Il loro incontro ideale avviene a Palazzo Vecchio, nella sala delle Udienze e nella sala dei Gigli (al termine del lungo percorso museale: vale la pena resistere). Qui, in un salone dalla tappezzeria a fondo blu e oro, la Giuditta di Donatello vigila sulla Signorina seduta di Fontana e L'object invisible di Giacometti, sculture così distanti nel materiale, la prima in terracotta colorata e il secondo in bronzo scurissimo, così vicine nel gesto delicato delle mani che disegnano lo spazio vuoto, tracciando la presenza di un'assenza. È l'intuizione più riuscita della mostra Giacometti Fontana. La ricerca dell'assoluto, a cura di Chiara Gatti e Sergio Risaliti (fino al 4 giugno 2023), che osa un confronto tra due giganti del Novecento che mai si incontrarono pur essendo affini nella ricerca creativa. Con una pratica artistica per entrambi giocata sulla manipolazione e sulla rinuncia alla forma, Lucio Fontana (1899-1968) e Alberto Giacometti (1901-1966) sono ossessionati dall'invisibile: Fontana si proietta nel cosmo, Giacometti discende agli inferi dell'umano. Entrambi rifuggono il superfluo come si vede a Palazzo Vecchio, grazie a prestiti provenienti dalla Fondazione Maeght di Saint-Paul-de-Vence e dal Museo del Novecento di Milano, dal felice confronto tra gli esili uomini in marcia di Giacometti e i grumi di materia, quasi dei meteoriti, trasformati in concetti spaziali da Fontana. «Giacometti e Fontana si sfiorano nella storia, lavorano negli stessi anni, citano gli stessi maestri (Giotto fra tutti), percorrono le stesse rotte e, soprattutto, guardano nella stessa direzione: verso il vuoto, l'invisibile, il sacro, l'altrove fisico e mentale», commenta la curatrice Chiara Gatti.

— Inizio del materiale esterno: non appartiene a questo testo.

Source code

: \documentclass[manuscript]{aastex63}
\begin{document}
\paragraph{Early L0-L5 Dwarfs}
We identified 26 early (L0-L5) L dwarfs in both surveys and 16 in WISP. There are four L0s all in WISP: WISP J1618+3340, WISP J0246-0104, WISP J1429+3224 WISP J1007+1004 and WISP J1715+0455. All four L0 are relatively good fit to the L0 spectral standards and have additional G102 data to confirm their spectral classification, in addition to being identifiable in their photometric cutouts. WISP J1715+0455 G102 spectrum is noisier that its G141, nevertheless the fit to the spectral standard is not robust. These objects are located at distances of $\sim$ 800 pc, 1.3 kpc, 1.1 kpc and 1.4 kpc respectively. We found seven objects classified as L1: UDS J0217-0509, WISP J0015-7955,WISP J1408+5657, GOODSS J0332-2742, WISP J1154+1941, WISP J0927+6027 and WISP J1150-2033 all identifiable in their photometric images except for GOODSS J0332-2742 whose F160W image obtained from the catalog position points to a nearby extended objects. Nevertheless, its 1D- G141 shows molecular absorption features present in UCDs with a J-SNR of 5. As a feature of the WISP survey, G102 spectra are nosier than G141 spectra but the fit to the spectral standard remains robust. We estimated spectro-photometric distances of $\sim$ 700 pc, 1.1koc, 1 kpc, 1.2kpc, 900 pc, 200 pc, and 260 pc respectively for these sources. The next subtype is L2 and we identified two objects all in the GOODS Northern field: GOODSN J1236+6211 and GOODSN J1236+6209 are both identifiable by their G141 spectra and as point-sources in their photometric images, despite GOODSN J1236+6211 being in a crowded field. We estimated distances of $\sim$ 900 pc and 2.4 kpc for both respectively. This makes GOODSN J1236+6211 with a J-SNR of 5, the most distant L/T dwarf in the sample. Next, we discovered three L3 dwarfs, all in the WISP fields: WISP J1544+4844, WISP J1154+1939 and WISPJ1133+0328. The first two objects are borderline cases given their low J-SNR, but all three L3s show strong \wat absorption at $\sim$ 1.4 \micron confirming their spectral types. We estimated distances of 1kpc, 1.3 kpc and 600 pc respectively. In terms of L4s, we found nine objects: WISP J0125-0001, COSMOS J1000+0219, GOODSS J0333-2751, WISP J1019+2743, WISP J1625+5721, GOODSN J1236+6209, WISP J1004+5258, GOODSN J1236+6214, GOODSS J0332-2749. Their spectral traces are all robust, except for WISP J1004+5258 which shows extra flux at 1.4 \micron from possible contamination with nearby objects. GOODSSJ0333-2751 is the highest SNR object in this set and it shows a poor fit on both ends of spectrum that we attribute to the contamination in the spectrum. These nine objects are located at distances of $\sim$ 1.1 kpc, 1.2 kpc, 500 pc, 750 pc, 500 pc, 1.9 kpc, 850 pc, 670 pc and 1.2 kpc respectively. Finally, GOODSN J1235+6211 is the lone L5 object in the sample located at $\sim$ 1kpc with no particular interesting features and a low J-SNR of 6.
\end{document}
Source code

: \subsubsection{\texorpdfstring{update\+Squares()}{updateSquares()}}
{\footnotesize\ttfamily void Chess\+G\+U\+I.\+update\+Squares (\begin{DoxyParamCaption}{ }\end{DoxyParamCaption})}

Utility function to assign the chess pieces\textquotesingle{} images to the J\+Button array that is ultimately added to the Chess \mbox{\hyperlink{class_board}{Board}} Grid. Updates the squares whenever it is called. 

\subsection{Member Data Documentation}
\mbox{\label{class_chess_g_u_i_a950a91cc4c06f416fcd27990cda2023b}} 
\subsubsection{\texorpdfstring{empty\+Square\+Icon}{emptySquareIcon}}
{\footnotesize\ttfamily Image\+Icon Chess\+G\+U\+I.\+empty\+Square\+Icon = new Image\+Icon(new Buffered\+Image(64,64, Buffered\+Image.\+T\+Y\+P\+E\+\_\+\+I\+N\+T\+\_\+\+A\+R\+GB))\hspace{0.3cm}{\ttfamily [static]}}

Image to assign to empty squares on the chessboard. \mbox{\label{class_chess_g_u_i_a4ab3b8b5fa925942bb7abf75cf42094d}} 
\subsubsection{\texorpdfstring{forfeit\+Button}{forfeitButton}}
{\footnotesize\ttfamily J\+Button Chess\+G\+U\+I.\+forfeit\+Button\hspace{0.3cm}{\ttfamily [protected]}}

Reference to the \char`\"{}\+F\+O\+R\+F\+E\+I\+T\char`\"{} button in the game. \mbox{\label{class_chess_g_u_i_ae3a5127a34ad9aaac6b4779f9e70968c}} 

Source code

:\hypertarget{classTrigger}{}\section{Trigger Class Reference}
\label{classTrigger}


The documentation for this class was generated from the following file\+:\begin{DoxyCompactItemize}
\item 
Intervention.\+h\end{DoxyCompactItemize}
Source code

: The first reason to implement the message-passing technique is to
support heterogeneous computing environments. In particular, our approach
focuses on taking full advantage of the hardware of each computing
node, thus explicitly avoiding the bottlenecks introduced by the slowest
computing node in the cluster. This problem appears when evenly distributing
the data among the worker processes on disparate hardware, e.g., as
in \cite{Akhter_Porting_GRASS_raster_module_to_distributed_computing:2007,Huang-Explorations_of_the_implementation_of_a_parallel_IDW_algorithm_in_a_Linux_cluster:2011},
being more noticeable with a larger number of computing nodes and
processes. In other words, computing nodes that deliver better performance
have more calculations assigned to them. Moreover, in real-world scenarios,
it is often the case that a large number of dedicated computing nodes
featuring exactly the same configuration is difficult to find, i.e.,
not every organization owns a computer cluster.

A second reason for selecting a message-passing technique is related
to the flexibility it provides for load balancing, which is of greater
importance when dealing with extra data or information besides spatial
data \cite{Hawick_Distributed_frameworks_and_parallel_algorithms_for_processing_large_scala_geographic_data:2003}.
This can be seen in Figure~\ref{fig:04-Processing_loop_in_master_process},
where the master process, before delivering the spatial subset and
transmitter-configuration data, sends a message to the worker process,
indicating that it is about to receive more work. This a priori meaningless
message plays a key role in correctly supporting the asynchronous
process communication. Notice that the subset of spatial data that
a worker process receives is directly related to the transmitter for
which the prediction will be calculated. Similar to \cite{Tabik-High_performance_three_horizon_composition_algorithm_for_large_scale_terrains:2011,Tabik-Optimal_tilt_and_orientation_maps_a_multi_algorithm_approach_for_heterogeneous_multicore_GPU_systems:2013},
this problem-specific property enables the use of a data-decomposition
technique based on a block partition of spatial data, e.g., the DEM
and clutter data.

Da una brillante idea di Sergio Risaliti nasce il secondo capitolo del progetto che si concentra, nei due piani delle ex Leopoldine in piazza Santa Maria Novella, attuale sede del Museo Novecento, sul coté femminile, generativo e addirittura erotico dell'arte di Lucio Fontana. L'italoargentino è qui presentato sotto una lente ancora poco esplorata: vediamo infatti disegni, dipinti e sculture che, dal 46 fino agli ultimi anni della carriera, si interrogano sulla forza creativa e sulla pulsione generatrice dell'arte. S'intitola Lucio Fontana. L'origine du monde evocando il noto e scandaloso dipinto di Gustave Courbet questa mostra (una vera chicca) che osserva i lavori di Fontana in perenne bilico tra amore platonico e carnalità. Di uno come Lucio Fontana è stato scritto tutto e molto è stato mostrato. Non era facile, ma questo progetto fiorentino ci riesce, tentare uno sguardo nuovo: dal confronto diretto con Giacometti a Palazzo Vecchio emerge un Fontana più spirituale, dal dialogo immaginario con Courbet al Museo Novecento affiorano i suoi istinti.

L'affascinante dialettica tra elevazione dello spirito e gesto primario, tra astrazione e corporeità, arriva a spiegare in maniera originale ma circostanziata il senso dei tagli e dei buchi che portarono un nuovo rinascimento nel Novecento.